Good journalism is vital to a functioning democracy, but the current “fake news” narrative disingenuously casts the news media as benign sources of truth. This approach is clearly appealing to the mainstream news industry but is it helpful?
“Fake news” is an ahistorical term that makes disinformation and propaganda seem like new phenomena. It conveniently asks us to forget about the lies, bias, and infotainment absurdities regularly peddled by mainstream news while focusing our attention on Google, Facebook, and Macedonian teenagers.
This defensive stance is perhaps understandable given the Trump administration’s efforts to undermine journalism. But Trump is not the source of the problem, although he certainly is exploiting it. The deeper problem concerns media trust and credibility, which has declined steadily over the past two decades (Edelman 2017; Gallup 2016), and the capacity of citizens to make informed choices.

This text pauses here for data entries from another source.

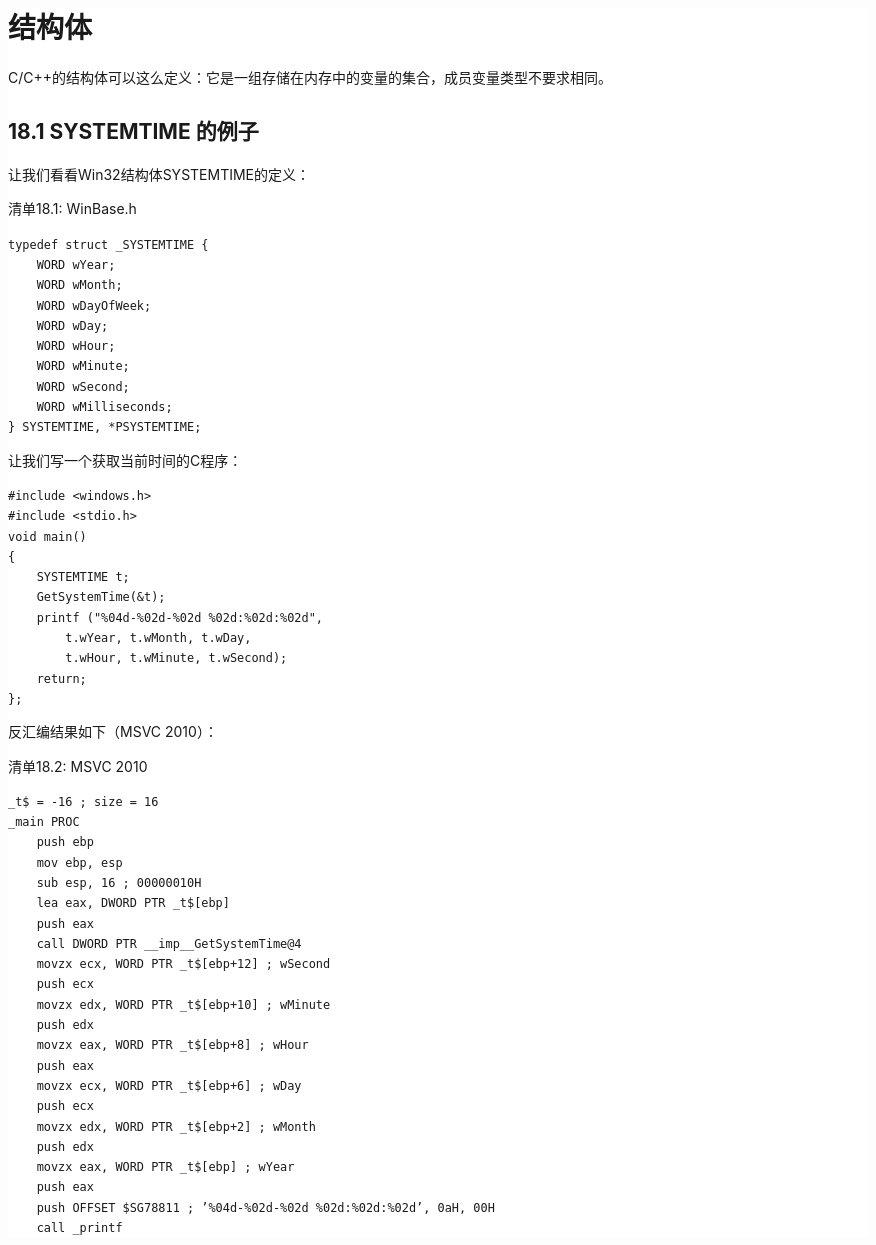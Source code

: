 # 结构体

C/C++的结构体可以这么定义：它是一组存储在内存中的变量的集合，成员变量类型不要求相同。

## 18.1 SYSTEMTIME 的例子

让我们看看Win32结构体SYSTEMTIME的定义：

清单18.1: WinBase.h

```
typedef struct _SYSTEMTIME {
    WORD wYear;
    WORD wMonth;
    WORD wDayOfWeek;
    WORD wDay;
    WORD wHour;
    WORD wMinute;
    WORD wSecond;
    WORD wMilliseconds;
} SYSTEMTIME, *PSYSTEMTIME;
```

让我们写一个获取当前时间的C程序：

```
#include <windows.h>
#include <stdio.h>
void main()
{
    SYSTEMTIME t;
    GetSystemTime(&t);
    printf ("%04d-%02d-%02d %02d:%02d:%02d",
        t.wYear, t.wMonth, t.wDay,
        t.wHour, t.wMinute, t.wSecond);
    return;
};
```

反汇编结果如下（MSVC 2010）：

清单18.2: MSVC 2010

```
_t$ = -16 ; size = 16
_main PROC
    push ebp
    mov ebp, esp
    sub esp, 16 ; 00000010H
    lea eax, DWORD PTR _t$[ebp]
    push eax
    call DWORD PTR __imp__GetSystemTime@4
    movzx ecx, WORD PTR _t$[ebp+12] ; wSecond
    push ecx
    movzx edx, WORD PTR _t$[ebp+10] ; wMinute
    push edx
    movzx eax, WORD PTR _t$[ebp+8] ; wHour
    push eax
    movzx ecx, WORD PTR _t$[ebp+6] ; wDay
    push ecx
    movzx edx, WORD PTR _t$[ebp+2] ; wMonth
    push edx
    movzx eax, WORD PTR _t$[ebp] ; wYear
    push eax
    push OFFSET $SG78811 ; ’%04d-%02d-%02d %02d:%02d:%02d’, 0aH, 00H
    call _printf
```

So far, the “fake news” narrative prompts media industry leaders to ask “how does fake news spread and what can be done to stop it?”. An alternative focus on the public presents more troubling questions: “why do people believe false information in the first place” and “why don’t they trust mainstream news?”
Concentrating on isolated symptoms (“fake news”) or isolated measures of correction (fact checking) is an inadequate response. Although corrective measures are important, they primarily assume the problem is about a deficit of correct information. Yet, for all the false and biased news available online, there is plenty of good information. The issue is whether people know how to find it and whether they are willing to accept it.
A recent Stanford study found that young “digital natives” lack the basic critical skills to evaluate online information. Unconcerned about information sources and swayed by high production values, students struggle to distinguish between professional journalism and partisan material from interest groups.
Moreover, psychological studies suggest that the relentless flow of digital information tests the limits of cognitive processing (Klingberg 2008). It creates a myopic focus on the present with almost no time to think. Neil Postman identified a similar “now this” mode of thinking in TV news, which creates a “world of fragments, where events stand alone, stripped of any connection to the past, or to the future, or to other events.”
If, as Postman argues, the news already began to slide towards disjoined infotainment in the broadcast era, how can it now distinguish itself as a serious discourse when it’s forced to beg for attention among the inspirational quotes and cat videos of Facebook and Twitter?
For some people, disengagement is a natural response to information overload. For others, repeated exposure to false information instills an illusory truth that is resistant to correction. Crucially, false beliefs are not sustained due to a lack of correct information. Rather, “false beliefs become politicized, disseminated, and integrated into individual belief systems”(Nyhan 2016). Put less academically by Malcolm Muggeridge, “people do not believe lies because they have to, but because they want to”.
In this context, the underlying problem with “post truth” and “fake news” is not just about shoring up a struggling news industry under attack, although that is hugely significant, it is also about improving the capacity of people to make informed decisions about the information they consume. This problem extends far beyond the capabilities of the news media. Primarily, it concerns the role of education – specifically, in politics, civics and critical reasoning - in empowering citizens to make informed decisions. After all, truth and facts are meaningless if the public at large are unable or unwilling to recognise them.